*** Opening DATASET ***
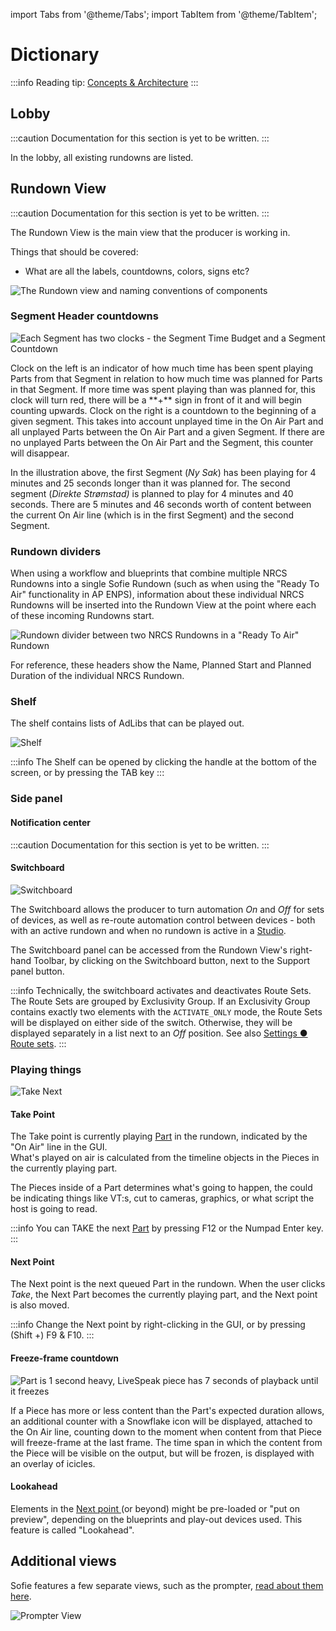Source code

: import Tabs from '@theme/Tabs';
import TabItem from '@theme/TabItem';

# Dictionary

:::info
Reading tip: [Concepts & Architecture](features-and-configuration/concepts-and-architecture.md)
:::

## Lobby



:::caution
Documentation for this section is yet to be written.
:::

In the lobby, all existing rundowns are listed.

## Rundown View

:::caution
Documentation for this section is yet to be written.
:::

The Rundown View is the main view that the producer is working in.

Things that should be covered: 

* What are all the labels, countdowns, colors, signs etc?



![The Rundown view and naming conventions of components](/img/docs/main/sofie-naming-conventions.png)

### Segment Header countdowns

![Each Segment has two clocks - the Segment Time Budget and a Segment Countdown](/img/docs/main/segment-budget-and-countdown.png)

<Tabs>
<TabItem value="segment-time-budget" label="Left: Segment Time Budget" default>
Clock on the left is an indicator of how much time has been spent playing Parts from that Segment in relation to how much time was planned for Parts in that Segment. If more time was spent playing than was planned for, this clock will turn red, there will be a **+** sign in front of it and will begin counting upwards.
</TabItem>

<TabItem value="segment-countdown" label="Right: Segment Countdown">
Clock on the right is a countdown to the beginning of a given segment. This takes into account unplayed time in the On Air Part and all unplayed Parts between the On Air Part and a given Segment. If there are no unplayed Parts between the On Air Part and the Segment, this counter will disappear.
</TabItem>
</Tabs>

In the illustration above, the first Segment \(_Ny Sak_\) has been playing for 4 minutes and 25 seconds longer than it was planned for. The second segment \(_Direkte Strømstad\)_ is planned to play for 4 minutes and 40 seconds. There are 5 minutes and 46 seconds worth of content between the current On Air line \(which is in the first Segment\) and the second Segment.

### Rundown dividers

When using a workflow and blueprints that combine multiple NRCS Rundowns into a single Sofie Rundown \(such as when using the "Ready To Air" functionality in AP ENPS\), information about these individual NRCS Rundowns will be inserted into the Rundown View at the point where each of these incoming Rundowns start.

![Rundown divider between two NRCS Rundowns in a "Ready To Air" Rundown](/img/docs/main/rundown-divider.png)

For reference, these headers show the Name, Planned Start and Planned Duration of the individual NRCS Rundown.

### Shelf

The shelf contains lists of AdLibs that can be played out.

![Shelf](/img/docs/main/shelf.png)

:::info
The Shelf can be opened by clicking the handle at the bottom of the screen, or by pressing the TAB key
:::

### Side panel

#### Notification center

:::caution
Documentation for this section is yet to be written.
:::

#### Switchboard

![Switchboard](/img/docs/main/switchboard.png)

The Switchboard allows the producer to turn automation _On_ and _Off_ for sets of devices, as well as re-route automation control between devices - both with an active rundown and when no rundown is active in a [Studio](features-and-configuration/concepts-and-architecture.md#system-organization-studio-and-show-style).

The Switchboard panel can be accessed from the Rundown View's right-hand Toolbar, by clicking on the Switchboard button, next to the Support panel button.

:::info
Technically, the switchboard activates and deactivates Route Sets. The Route Sets are grouped by Exclusivity Group. If an Exclusivity Group contains exactly two elements with the `ACTIVATE_ONLY` mode, the Route Sets will be displayed on either side of the switch. Otherwise, they will be displayed separately in a list next to an _Off_ position. See also [Settings ● Route sets](features-and-configuration/settings-view.md#route-sets).
:::

### Playing things

![Take Next](/img/docs/main/take-next.png)

#### Take Point

The Take point is currently playing [Part](dictionary.md#part) in the rundown, indicated by the "On Air" line in the GUI.  
What's played on air is calculated from the timeline objects in the Pieces in the currently playing part.

The Pieces inside of a Part determines what's going to happen, the could be indicating things like VT:s, cut to cameras, graphics, or what script the host is going to read.

:::info
You can TAKE the next [Part](dictionary.md#part) by pressing F12 or the Numpad Enter key.
:::

#### Next Point

The Next point is the next queued Part in the rundown. When the user clicks _Take_, the Next Part becomes the currently playing part, and the Next point is also moved.

:::info
Change the Next point by right-clicking in the GUI, or by pressing \(Shift +\) F9 & F10.
:::

#### Freeze-frame countdown

![Part is 1 second heavy, LiveSpeak piece has 7 seconds of playback until it freezes](/img/docs/main/freeze-frame-countdown.png)

If a Piece has more or less content than the Part's expected duration allows, an additional counter with a Snowflake icon will be displayed, attached to the On Air line, counting down to the moment when content from that Piece will freeze-frame at the last frame. The time span in which the content from the Piece will be visible on the output, but will be frozen, is displayed with an overlay of icicles.

#### Lookahead

Elements in the [Next point ](dictionary.md#next-point)\(or beyond\) might be pre-loaded or "put on preview", depending on the blueprints and play-out devices used. This feature is called "Lookahead".

## Additional views

Sofie features a few separate views, such as the prompter, [read about them here](features-and-configuration/sofie-pages.md).

![Prompter View](/img/docs/main/prompter-view.png)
*** Closing DATASET ***
[YOUR ASSIGNMENT] What lines in the data include the string "show"? Copy each one.

[EXERCISE OUTPUT]
For reference, these headers show the Name, Planned Start and Planned Duration of the individual NRCS Rundown.
The Switchboard allows the producer to turn automation _On_ and _Off_ for sets of devices, as well as re-route automation control between devices - both with an active rundown and when no rundown is active in a [Studio](features-and-configuration/concepts-and-architecture.md#system-organization-studio-and-show-style).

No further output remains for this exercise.